L’exil n’est pas un business comme un autre. Derrière des destins brisés se trouvent des pays qui choisissent d’investir dans le renforcement des frontières. Les cadavres s’accumulent au prix de la peur.
Le 1er juillet 2014 à 8h00, dans la région de Raguse au port de Pozzallo, les pompiers doivent vite intervenir. Leur chef leur demande de porter une double tenue au cas. Ils montent sur un bateau et vont dans la soute. L’un après l’autre, ils sortent des cadavres et ce pendant 18h00. Au final, il y avait 45 corps. Le lendemain matin, l’adrénaline est tombée et les professionnels doivent faire face à leurs sentiments. Certains n’y arrivent pas et mettent fin à leur jour. On ne ressort pas indemne en tout cas, « ça à changé ma façon de voir les immigrés. J’ai l’impression de connaître quelque chose de leur histoire désormais ». Dans le cimetière de catane en Sicile, on trouve de nombreuses tombes avec quelques chiffres et lettres dessus. « En 2014, 3 279 personnes sont mortes en traversant la Méditerranée ». En 2016, le chiffre est montée à 5 079 sans compter ceux disparus dans la mer. Le gouvernement italien fait appel à l’Europe pour la régulation des migrants. Les carcasses de bateau au fond de leurs eaux s’accumulent avec des dépouilles à l’intérieur. Un petit peu de chacun reste conservé si on venait à les chercher, on pourrait chercher une filiation. « Une identification c’est non seulement le début d’un deuil possible, mais ça signifie aussi un certificat de décès ». En 2016, le nombre d’arrivée est de 181 436, chiffre également en augmentation. Les états européens choisissent d’agir à la manière forte pour réguler ce qu’ils considèrent comme un vrai problème et partout sur la planète.

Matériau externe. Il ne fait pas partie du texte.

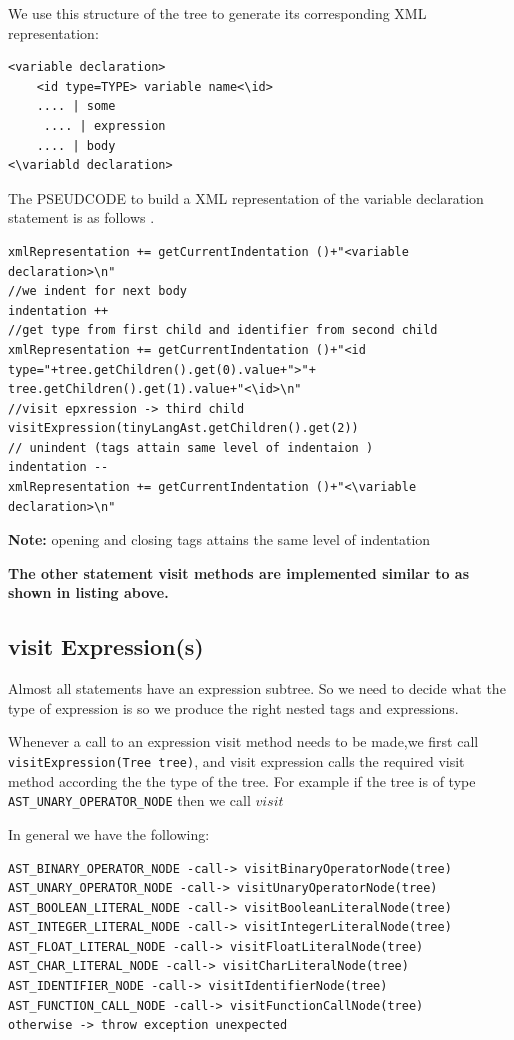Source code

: We use this structure of the tree to generate its corresponding XML representation:
\begin{lstlisting}[caption=XML of variable declaration statement subtree]
<variable declaration>
    <id type=TYPE> variable name<\id>
    .... | some
     .... | expression
    .... | body
<\variabld declaration>
\end{lstlisting}




The PSEUDCODE  to build a XML representation of the variable declaration statement is as follows .
\begin{lstlisting}[caption=PSEUDCODE of \emph{visitVariableDeclarationNode(Tree tree)}]
xmlRepresentation += getCurrentIndentation ()+"<variable declaration>\n"
//we indent for next body 
indentation ++
//get type from first child and identifier from second child
xmlRepresentation += getCurrentIndentation ()+"<id type="+tree.getChildren().get(0).value+">"+ tree.getChildren().get(1).value+"<\id>\n"
//visit epxression -> third child 
visitExpression(tinyLangAst.getChildren().get(2))
// unindent (tags attain same level of indentaion )
indentation --
xmlRepresentation += getCurrentIndentation ()+"<\variable declaration>\n"
\end{lstlisting}


\textbf{Note:} opening and closing tags attains the same level of indentation

\textbf{
The other statement visit methods are implemented similar to as shown in listing above.
}

\subsection{visit Expression(s)}
\label{sec:visit expression visitor}
Almost all statements have an expression subtree. So we need to decide what the type of expression is so we produce the right nested tags and expressions.

Whenever a call to an expression visit method needs to be made,we first call \verb!visitExpression(Tree tree)!, and visit expression calls the required visit method according the the type of the tree. For example if the tree is of type \verb!AST_UNARY_OPERATOR_NODE! then we call $visit $ 

In general we have the following:
\begin{lstlisting}[caption=PSEUDOCODE for \emph{visitExpression(Tree tree)},label=listing:expression visit]
AST_BINARY_OPERATOR_NODE -call-> visitBinaryOperatorNode(tree)
AST_UNARY_OPERATOR_NODE -call-> visitUnaryOperatorNode(tree)
AST_BOOLEAN_LITERAL_NODE -call-> visitBooleanLiteralNode(tree)
AST_INTEGER_LITERAL_NODE -call-> visitIntegerLiteralNode(tree)
AST_FLOAT_LITERAL_NODE -call-> visitFloatLiteralNode(tree)
AST_CHAR_LITERAL_NODE -call-> visitCharLiteralNode(tree)
AST_IDENTIFIER_NODE -call-> visitIdentifierNode(tree)
AST_FUNCTION_CALL_NODE -call-> visitFunctionCallNode(tree)
otherwise -> throw exception unexpected
\end{lstlisting}

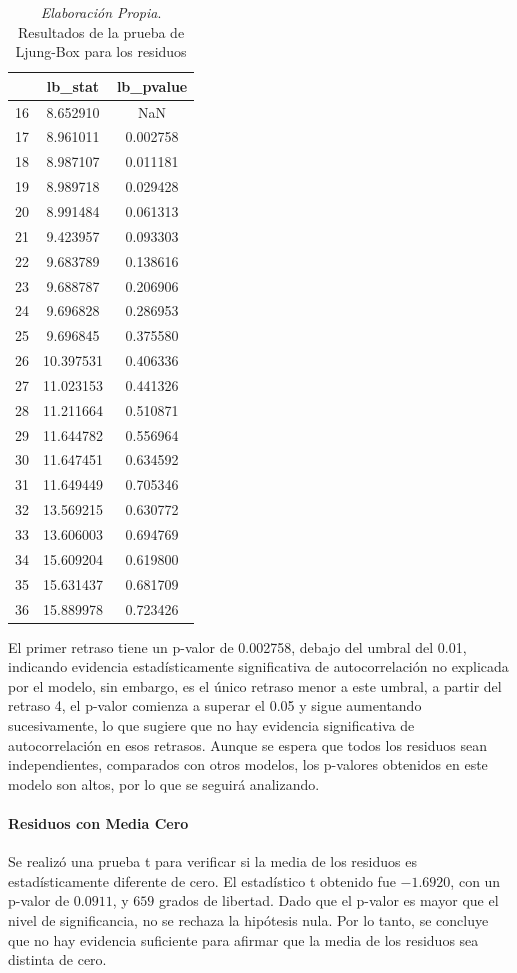 \documentclass[12pt,letterpaper]{article}   %
\begin{document}
\begin{table}[ht]
\footnotesize
\centering
\begin{tabular}{ccc}
\hline
\textbf{} & \textbf{lb\_stat} & \textbf{lb\_pvalue} \\
\hline
16 & 8.652910 & NaN \\
17 & 8.961011 & 0.002758 \\
18 & 8.987107 & 0.011181 \\
19 & 8.989718 & 0.029428 \\
20 & 8.991484 & 0.061313 \\
21 & 9.423957 & 0.093303 \\
22 & 9.683789 & 0.138616 \\
23 & 9.688787 & 0.206906 \\
24 & 9.696828 & 0.286953 \\
25 & 9.696845 & 0.375580 \\
26 & 10.397531 & 0.406336 \\
27 & 11.023153 & 0.441326 \\
28 & 11.211664 & 0.510871 \\
29 & 11.644782 & 0.556964 \\
30 & 11.647451 & 0.634592 \\
31 & 11.649449 & 0.705346 \\
32 & 13.569215 & 0.630772 \\
33 & 13.606003 & 0.694769 \\
34 & 15.609204 & 0.619800 \\
35 & 15.631437 & 0.681709 \\
36 & 15.889978 & 0.723426 \\
\hline
\end{tabular}
\caption{\textit{Elaboración Propia}. Resultados de la prueba de Ljung-Box para los residuos}
\end{table}

El primer retraso tiene un  p-valor de 0.002758, debajo del umbral del 0.01, indicando evidencia estadísticamente significativa de autocorrelación no explicada por el modelo, sin embargo, es el único retraso menor a este umbral, a partir del retraso 4, el p-valor comienza a superar el 0.05 y sigue aumentando sucesivamente, lo que sugiere que no hay evidencia significativa de autocorrelación en esos retrasos. Aunque se espera que todos los residuos sean independientes, comparados con otros modelos, los p-valores obtenidos en este modelo son altos, por lo que se seguirá analizando.


\paragraph{Residuos con Media Cero}
Se realizó una prueba t para verificar si la media de los residuos es estadísticamente diferente de cero. El estadístico t obtenido fue $-1.6920$, con un p-valor de $0.0911$, y $659$ grados de libertad. Dado que el p-valor es mayor que el nivel de significancia, no se rechaza la hipótesis nula. Por lo tanto, se concluye que no hay evidencia suficiente para afirmar que la media de los residuos sea distinta de cero.
\end{document}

Malheureusement l’immigration est un sujet intemporel qui ne connaît jamais la crise. Les conflits armés, les dictatures, la violence, l’incitation à la haine, la grande pauvreté… poussent des citoyens du monde à fuir leur pays. Pour espérer vivre dans de meilleurs conditions, ils sont prêts à tout. Les passeurs profitent de la demande pour s’enrichir. Qu’importe les conditions de voyage, ils ne s’engagent à rien, même pas arriver en vie. Pour éviter les arrestations, ils mettent d’autres migrants comme conducteur de bateau. Ainsi s’ils se font arrêter, se sont eux qui iront en prison et non le commanditaire. Comment les arrêter? Comment faire pour collaborer avec un pays en guerre ou sans gouvernement fixe? De nombreux individus décédés, ils ne restent quelques prélèvements organiques, quelques biens personnels dans des boîtes conservées à l’institut médico-légal LABANOF, à l’université de Milan. Bien souvent, ils restent des inconnus qui finiront oubliés. Est-ce une fatalité? Taina Tervonen soutient et prouve que c’est un choix politique assumé et ce depuis les années 70. « C’est une aubaine pour l’industrie de la défense qui développe des outils de plus en plus sophistiqués pour surveiller les frontières » et ce même en Afrique. La scénariste affirme ces convictions avec détermination et des données. Par conséquent, ce n’est pas pour tout public. Pour donner vie à tout cela, Jeff Pourquié propose un travail proche d’un peintre. Il réalise des images très marquantes avec ces cadavres bien souvent au fond des mers. Cette approche apporte beaucoup de réalisme et d’humanisme. On se sent plus proche de ces personnes qui ne sont plus tellement des inconnus.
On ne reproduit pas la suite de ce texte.